Anzitutto, parlando dell´Italia, è poi vero che da noi le disuguaglianze sono maggiori che in altri paesi? Ammesso che lo siano, perché mai il potere politico dovrebbe preoccuparsene? Una risposta alla prima domanda l´ha fornita l´Ocse con un rapporto pubblicato un paio di mesi fa. Sui trenta paesi aderenti all´Ocse, soltanto 5 presentano indici di disuguaglianza superiori all´Italia, mentre ben 24 presentano indici inferiori. D´altra parte i ricercatori della Banca d´Italia forniscono da anni dati analoghi. In Italia il 20 per cento della popolazione più povera percepisce meno del 7 per cento del reddito totale; il 20 per cento più ricco riceve più del 41 per cento. Se si guarda al patrimonio, le disuguaglianze sono anche più grandi: il 10 per cento formato dalle famiglie più ricche detiene la metà della ricchezza reale e finanziaria, mentre la metà formata da quelle più povere possiede appena il 10 per cento della ricchezza totale. Soltanto gli Usa, il Brasile e pochissimi altri paesi mostrano disuguaglianze altrettanto piramidali.

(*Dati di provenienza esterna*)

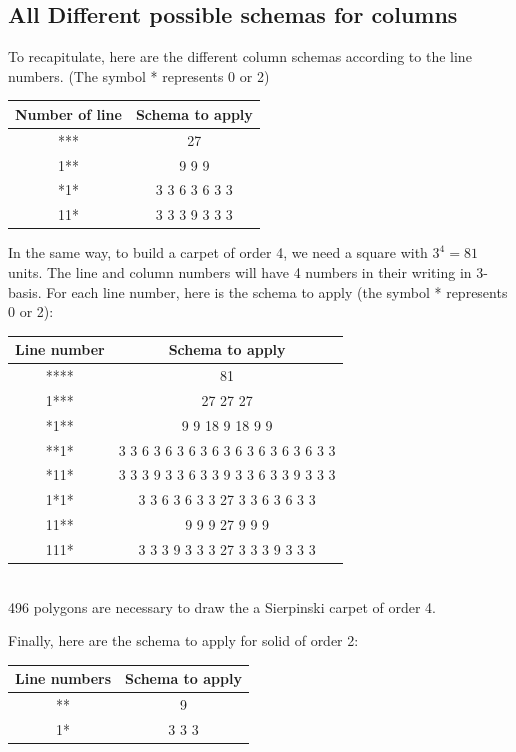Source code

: \subsection{All Different possible schemas for columns}
To recapitulate, here are the different column schemas according to the line numbers. (The symbol * represents 0 or 2)
\begin{center}
 \begin{tabular}{|c|c|}
 \hline
Number of line & Schema to apply \\
\hline
*** & 27 \\ 
\hline
1** &  9 9 9 \\
\hline
*1* & 3 3 6 3 6 3 3\\
\hline
11* & 3 3 3 9 3 3 3\\
\hline
\end{tabular}
\end{center}
In the same way, to build a carpet of order 4, we need a square with $3^4=81$ units. The line and column numbers will have 4 numbers in their writing in 3-basis. For each line number, here is the schema to apply (the symbol * represents 0 or 2):
\begin{center}
 \begin{tabular}{|c|c|}
 \hline
Line number & Schema to apply \\
\hline
 **** & 81 \\ 
\hline
1*** &  27 27 27 \\
\hline
*1** & 9 9 18 9 18 9 9 \\
\hline
**1* & 3 3 6 3 6 3 6 3 6 3 6 3 6 3 6 3 6 3 3 \\
\hline
*11* &  3 3 3 9 3 3 6 3 3 9 3 3 6 3 3 9 3 3 3 \\
\hline
1*1* & 3 3 6 3 6 3 3 27 3 3 6 3 6 3 3 \\
\hline
11** & 9 9 9 27 9 9 9 \\
\hline
111*& 3 3 3 9 3 3 3 27 3 3 3 9 3 3 3 \\
\hline
\end{tabular}\\
496 polygons are necessary to draw the a Sierpinski carpet of order 4.\\
\end{center}
Finally, here are the schema to apply for solid of order 2:
\begin{center}
  \begin{tabular}{|c|c|}
 \hline
Line numbers & Schema to apply\\
\hline
** &  9 \\
\hline
1* & 3 3 3 \\ 
\hline
\end{tabular}
\end{center}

La politica, sostiene la destra, non dovrebbe occuparsi delle disuguaglianze socio-economiche. Perché in fondo, essa dice, sono giuste. Coloro che stanno in alto lo debbono nell´insieme a un impegno nello studio e sul lavoro superiore a quello di coloro che stanno in basso. Se lo Stato interviene in tale processo, sminuisce il riconoscimento dovuto ai primi e compensa i secondi che non se lo meritano. Sostenendo questo la destra commette due errori. Il primo fattuale, perché la spiegazione vale per casi individuali, ma per un fenomeno collettivo come le disuguaglianze socio-economiche non c´è evidenza disponibile che la confermi. Il secondo errore è politico.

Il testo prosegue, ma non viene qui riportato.